A 47 year old male patient, born in Morocco, living in Israel, was diagnosed 14 years earlier with severe, progressive polyarthritis of hands, feet, and knees. Radiography showed articular bone erosions; rheumatoid factor was positive, with a high erythrocyte sedimentation rate and C reactive protein. In parallel, the patient reported recurrent buccal and genital ulcers two to three times a month with papulopustular skin lesions on the feet. HLA-B5 (51) was positive. There was no eye involvement. A diagnosis of Behçet's disease associated with erosive, seropositive RA was suggested. The patient was treated with sulfasalazine and colchicine without improvement; steroid treatment with auranofin was added. The disease was poorly controlled, with progressive erosions in hands, knees, and feet. Later, pulse steroids, methotrexate, azathioprine, and cyclosporin were added serially, either singly or in combination.

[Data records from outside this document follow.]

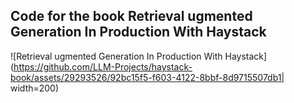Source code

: ## Code for the book Retrieval ugmented Generation In Production With Haystack

![Retrieval ugmented Generation In Production With Haystack](https://github.com/LLM-Projects/haystack-book/assets/29293526/92bc15f5-f603-4122-8bbf-8d9715507db1| width=200)
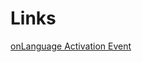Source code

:# Links

[onLanguage Activation Event](https://code.visualstudio.com/api/references/activation-events#onLanguage)
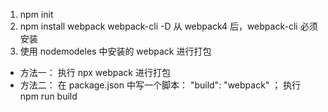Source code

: 1. npm init
2. npm install webpack webpack-cli -D 从 webpack4 后，webpack-cli 必须安装
3. 使用 nodemodeles 中安装的 webpack 进行打包

- 方法一： 执行 npx webpack 进行打包
- 方法二： 在 package.json 中写一个脚本： "build": "webpack" ； 执行 npm run build
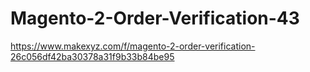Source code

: # Magento-2-Order-Verification-43
https://www.makexyz.com/f/magento-2-order-verification-26c056df42ba30378a31f9b33b84be95

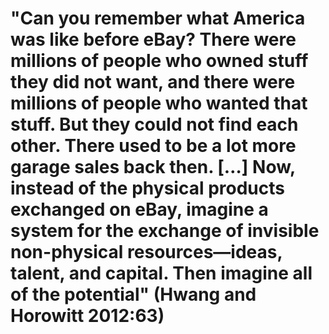 # "Can you remember what America was like before eBay? There were millions of people who owned stuff they did not want, and there were millions of people who wanted that stuff. But they could not find each other. There used to be a lot more garage sales back then. […] Now, instead of the physical products exchanged on eBay, imagine a system for the exchange of invisible non-physical resources―ideas, talent, and capital. Then imagine all of the potential" (Hwang and Horowitt 2012:63)
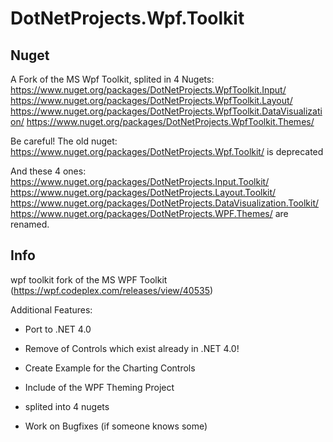 DotNetProjects.Wpf.Toolkit
==========================

Nuget
-----

A Fork of the MS Wpf Toolkit, splited in 4 Nugets:
https://www.nuget.org/packages/DotNetProjects.WpfToolkit.Input/
https://www.nuget.org/packages/DotNetProjects.WpfToolkit.Layout/
https://www.nuget.org/packages/DotNetProjects.WpfToolkit.DataVisualization/
https://www.nuget.org/packages/DotNetProjects.WpfToolkit.Themes/

Be careful! The old nuget:
https://www.nuget.org/packages/DotNetProjects.Wpf.Toolkit/
is deprecated

And these 4 ones:
https://www.nuget.org/packages/DotNetProjects.Input.Toolkit/
https://www.nuget.org/packages/DotNetProjects.Layout.Toolkit/
https://www.nuget.org/packages/DotNetProjects.DataVisualization.Toolkit/
https://www.nuget.org/packages/DotNetProjects.WPF.Themes/
are renamed.

Info
----
wpf toolkit fork of the MS WPF Toolkit (https://wpf.codeplex.com/releases/view/40535)

Additional Features:

  - Port to .NET 4.0
  - Remove of Controls which exist already in .NET 4.0!
  - Create Example for the Charting Controls
  - Include of the WPF Theming Project
  - splited into 4 nugets
  
  - Work on Bugfixes (if someone knows some)
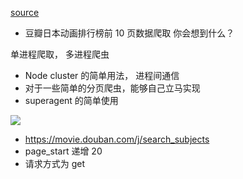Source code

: [source](https://juejin.cn/post/6844904117547057165)

- 豆瓣日本动画排行榜前 10 页数据爬取 你会想到什么？

单进程爬取， 多进程爬虫

- Node cluster 的简单用法， 进程间通信
- 对于一些简单的分页爬虫，能够自己立马实现
- superagent 的简单使用

![](https://user-gold-cdn.xitu.io/2020/4/8/171556ab812c7dcc?imageView2/0/w/1280/h/960/format/webp/ignore-error/1)

- https://movie.douban.com/j/search_subjects  
- page_start 递增 20
- 请求方式为 get
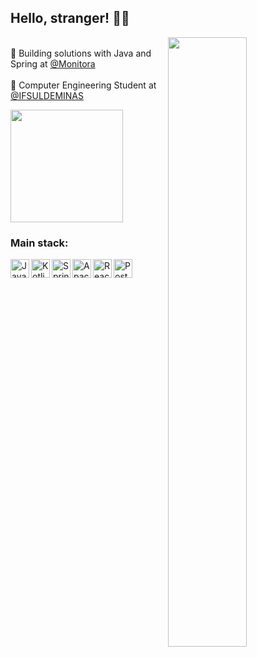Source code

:## Hello, stranger! 🐱‍👤

<img align="right" width="50%" src="http://cdn.lowgif.com/full/0cdbe2e378c7871e-.gif"/>

<br/>💼 Building solutions with Java and Spring at [@Monitora](https://www.monitoratec.com.br/en) <br/>
<br/>🚀 Computer Engineering Student at [@IFSULDEMINAS](https://portal.pcs.ifsuldeminas.edu.br/cursos-superiores/bacharelado/engenharia-da-computacao) <br/>

<img height="180em" src="https://github-readme-stats.vercel.app/api/top-langs/?username=oamaraldev&layout=compact&langs_count=7&theme=dracula"/>
<br>

### Main stack:

<p>
   <img align="left" alt="Java" width="30px" src="https://user-images.githubusercontent.com/32443720/112219266-83441600-8c03-11eb-86db-9a02da9ea3ef.png"/>
   <img align="left" alt="Kotlin" width="30px" src="https://upload.wikimedia.org/wikipedia/commons/7/74/Kotlin_Icon.png"/>
   <img align="left" alt="Spring Boot" width="30px" src="https://devkico.itexto.com.br/wp-content/uploads/2014/08/spring-boot-project-logo.png"/>
   <img align="left" alt="Apache Kafka" width="30px" src="https://cdn.icon-icons.com/icons2/2248/PNG/512/apache_kafka_icon_138937.png" />
   <img align="left" alt="React.js" width="30px" src="https://appmasters.io/static/react-47ce6e77f039020ee2e76a10c1e988e9.png" />
   <img align="left" alt="PostgreSQL" width="30px" src="https://upload.wikimedia.org/wikipedia/commons/thumb/2/29/Postgresql_elephant.svg/1200px-Postgresql_elephant.svg.png" />
</p>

In subsequent years he became dependent on steroids and never achieved complete remission. In December 2000 the patient was admitted to hospital with severe active polyarthritis, flexion contractures of the elbows, and an especially swollen left knee with Baker's cyst and severe erosive disease. The patient additionally had buccal and penile ulcers. Because of the lack of response to conventional treatment we decided to treat him with infliximab (remicade; schering), a chimeric IgG monoclonal antibody directed against TNF. He received 300 mg intravenously (3 mg/kg) at intervals of two weeks, six weeks, and then every eight weeks. Two weeks after the first infusion the ulcers of mouth, penis, and other skin lesions were already considerably smaller and later disappeared. The polyarthritis improved considerably, except for the left knee, which required total replacement. Infliximab was given with continued colchicine and azathioprine. Our case, as in Goossens' report, suggests that infliximab may have a beneficial therapeutic effect in mucoserosal and cutaneous lesions as well as synovitis in Behçet's disease, in our case in association with RA.

Controlled studies will be needed to assess adequately the full effect of TNF antagonists in Behçet's disease.